▶ **EXERCISE DATA**
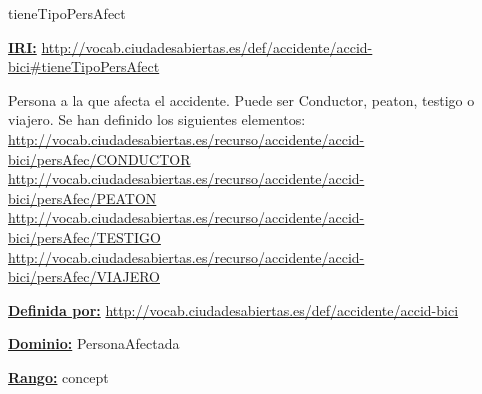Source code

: \begin{mybox}{tieneTipoPersAfect}
\begin{flushleft}
\underline{\textbf{IRI:}}
\url{http://vocab.ciudadesabiertas.es/def/accidente/accid-bici#tieneTipoPersAfect}
\newline

Persona a la que afecta el accidente. Puede ser Conductor, peaton, testigo o viajero. Se han definido los siguientes elementos:
\newline \url{http://vocab.ciudadesabiertas.es/recurso/accidente/accid-bici/persAfec/CONDUCTOR}
\newline \url{http://vocab.ciudadesabiertas.es/recurso/accidente/accid-bici/persAfec/PEATON}
\newline \url{http://vocab.ciudadesabiertas.es/recurso/accidente/accid-bici/persAfec/TESTIGO}
\newline \url{http://vocab.ciudadesabiertas.es/recurso/accidente/accid-bici/persAfec/VIAJERO}
\newline

\underline{\textbf{Definida por:}}
\url{http://vocab.ciudadesabiertas.es/def/accidente/accid-bici}
\newline

\underline{\textbf{Dominio:}}
\newline PersonaAfectada
\newline

\underline{\textbf{Rango:}}
\newline concept
\newline

\end{flushleft}
\end{mybox}






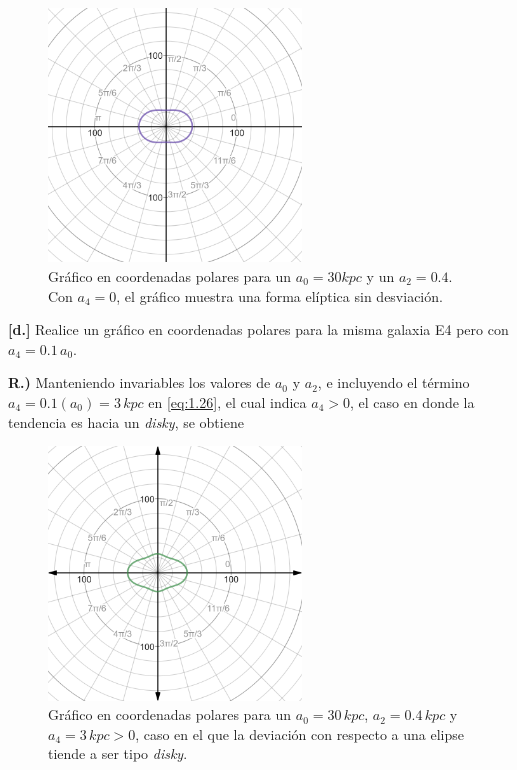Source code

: \documentclass[paper=a4, fontsize=10pt]{scrartcl} %
\begin{document}
\begin{figure}[h]
\begin{center}
\includegraphics[width=0.6\textwidth]{graf_c_con_lineas}
\caption{\small{Gráfico en coordenadas polares para un $a_0 = 30 kpc$ y un $a_2 = 0.4$. Con $a_4 = 0$, el gráfico muestra una forma elíptica sin desviación.}}
\label{fig:1.1} 
\end{center}
\end{figure}

{\bf{[d.]}} Realice un gráfico en coordenadas polares para la misma galaxia E4 pero con $a_4 = 0.1\,a_0$.


\vspace{0.4cm} 

{\bf{R.)}} Manteniendo invariables los valores de $a_0$ y $a_2$, e incluyendo el término $a_4 = 0.1(a_0) = 3 \,kpc$ en \eqref{eq:1.26}, el cual indica $a_4 > 0$, el caso en donde la tendencia es hacia un {\textit{disky}}, se obtiene 

\begin{figure}[h]
\begin{center}
\includegraphics[width=0.6\textwidth]{graf_d_con_lineas}
\caption{\small{Gráfico en coordenadas polares para un $a_0 = 30 \, kpc$, $a_2 = 0.4 \, kpc$ y  $a_4 =3  \, kpc > 0$, caso en el que la deviación con respecto a una elipse tiende a ser tipo {\textit{disky}}.}}
\label{fig:1.2} 
\end{center}
\end{figure}
\end{document}
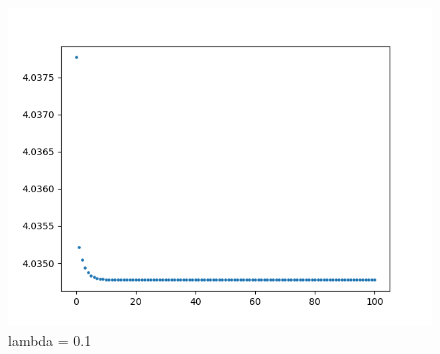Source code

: \documentclass{xjtureport}
\begin{document}
\begin{figure}[H]
    \centering
    \includegraphics[scale = 0.6]{figures/BCD_lam=0.1.png}
    \caption{lambda = 0.1}
    \end{figure}
\end{document}

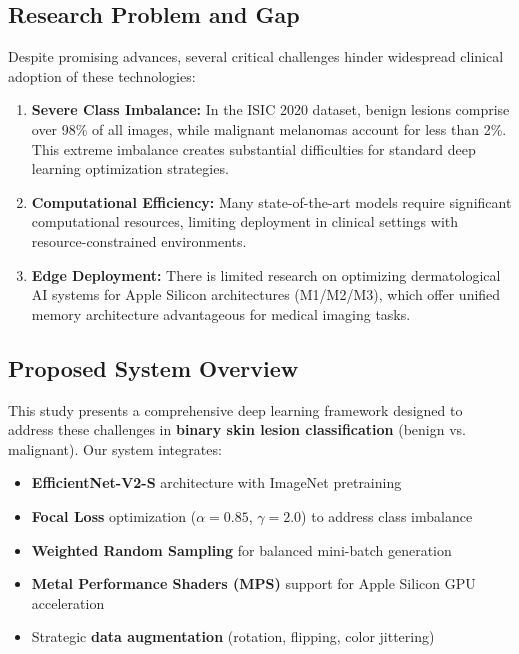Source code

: \documentclass[12pt,a4paper]{article}
\begin{document}
\subsection{Research Problem and Gap}

Despite promising advances, several critical challenges hinder widespread clinical adoption of these technologies:

\begin{enumerate}
    \item \textbf{Severe Class Imbalance:} In the ISIC 2020 dataset, benign lesions comprise over 98\% of all images, while malignant melanomas account for less than 2\%. This extreme imbalance creates substantial difficulties for standard deep learning optimization strategies.
    
    \item \textbf{Computational Efficiency:} Many state-of-the-art models require significant computational resources, limiting deployment in clinical settings with resource-constrained environments.
    
    \item \textbf{Edge Deployment:} There is limited research on optimizing dermatological AI systems for Apple Silicon architectures (M1/M2/M3), which offer unified memory architecture advantageous for medical imaging tasks.
\end{enumerate}

\subsection{Proposed System Overview}

This study presents a comprehensive deep learning framework designed to address these challenges in \textbf{binary skin lesion classification} (benign vs. malignant). Our system integrates:

\begin{itemize}
    \item \textbf{EfficientNet-V2-S} architecture with ImageNet pretraining
    \item \textbf{Focal Loss} optimization ($\alpha=0.85$, $\gamma=2.0$) to address class imbalance
    \item \textbf{Weighted Random Sampling} for balanced mini-batch generation
    \item \textbf{Metal Performance Shaders (MPS)} support for Apple Silicon GPU acceleration
    \item Strategic \textbf{data augmentation} (rotation, flipping, color jittering)
\end{itemize}
\end{document}
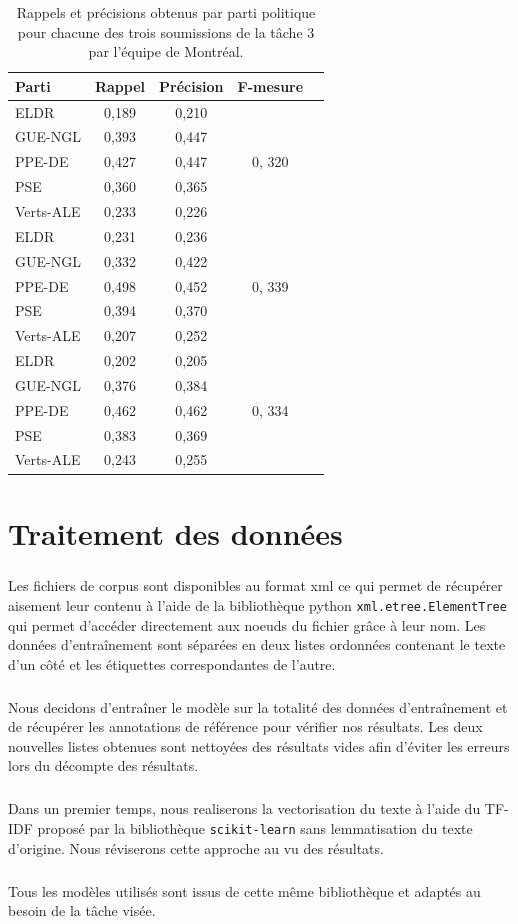 \documentclass[11pt]{article}
\begin{document}
 \begin{table}[h]
 \begin{tabular}{lcccc}
 \hline
 Parti & Rappel & Précision & F-mesure\\
 \hline
 ELDR & 0,189 & 0,210 &\multirow{5}{*}{0, 320}\\
 GUE-NGL & 0,393 & 0,447\\
 PPE-DE & 0,427 & 0,447\\
 PSE & 0,360 & 0,365 \\
 Verts-ALE & 0,233 & 0,226\\
 \hline
 ELDR & 0,231 & 0,236 &\multirow{5}{*}{0, 339}\\
 GUE-NGL & 0,332 & 0,422\\
 PPE-DE & 0,498 & 0,452\\
 PSE & 0,394 & 0,370 \\
 Verts-ALE & 0,207 & 0,252\\
 \hline
  ELDR & 0,202 & 0,205 &\multirow{5}{*}{0, 334}\\
 GUE-NGL & 0,376 & 0,384\\
 PPE-DE & 0,462 & 0,462\\
 PSE & 0,383 & 0,369 \\
 Verts-ALE & 0,243 & 0,255\\
 \hline
 \end{tabular}
 \caption{Rappels et précisions obtenus par parti politique pour chacune des trois soumissions de la tâche 3 par l’équipe de Montréal.}
 \label{tab:etatArt}
 \end{table}

\section{Traitement des données}

\subparagraph{}
Les fichiers de corpus sont disponibles au format xml ce qui permet de récupérer aisement leur contenu à l'aide de la bibliothèque python \texttt{xml.etree.ElementTree} qui permet d'accéder directement aux noeuds du fichier grâce à leur nom. Les données d'entraînement sont séparées en deux listes ordonnées contenant le texte d'un côté et les étiquettes correspondantes de l'autre.
\subparagraph{}
Nous decidons d'entraîner le modèle sur la totalité des données d'entraînement et de récupérer les annotations de référence pour vérifier nos résultats. Les deux nouvelles listes obtenues sont nettoyées des résultats vides afin d'éviter les erreurs lors du décompte des résultats.
\subparagraph{}
Dans un premier temps, nous realiserons la vectorisation du texte à l'aide du TF-IDF proposé par la bibliothèque \texttt{scikit-learn} sans lemmatisation du texte d'origine. Nous réviserons cette approche au vu des résultats.
\subparagraph{}
Tous les modèles utilisés sont issus de cette même bibliothèque et adaptés au besoin de la tâche visée.
\end{document}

▶ **WHAT IS BEING ASKED**
Locate the lines above that contain "Apple" and copy them.

▶ **TASK OUTPUT**
    \item \textbf{Edge Deployment:} There is limited research on optimizing dermatological AI systems for Apple Silicon architectures (M1/M2/M3), which offer unified memory architecture advantageous for medical imaging tasks.
    \item \textbf{Metal Performance Shaders (MPS)} support for Apple Silicon GPU acceleration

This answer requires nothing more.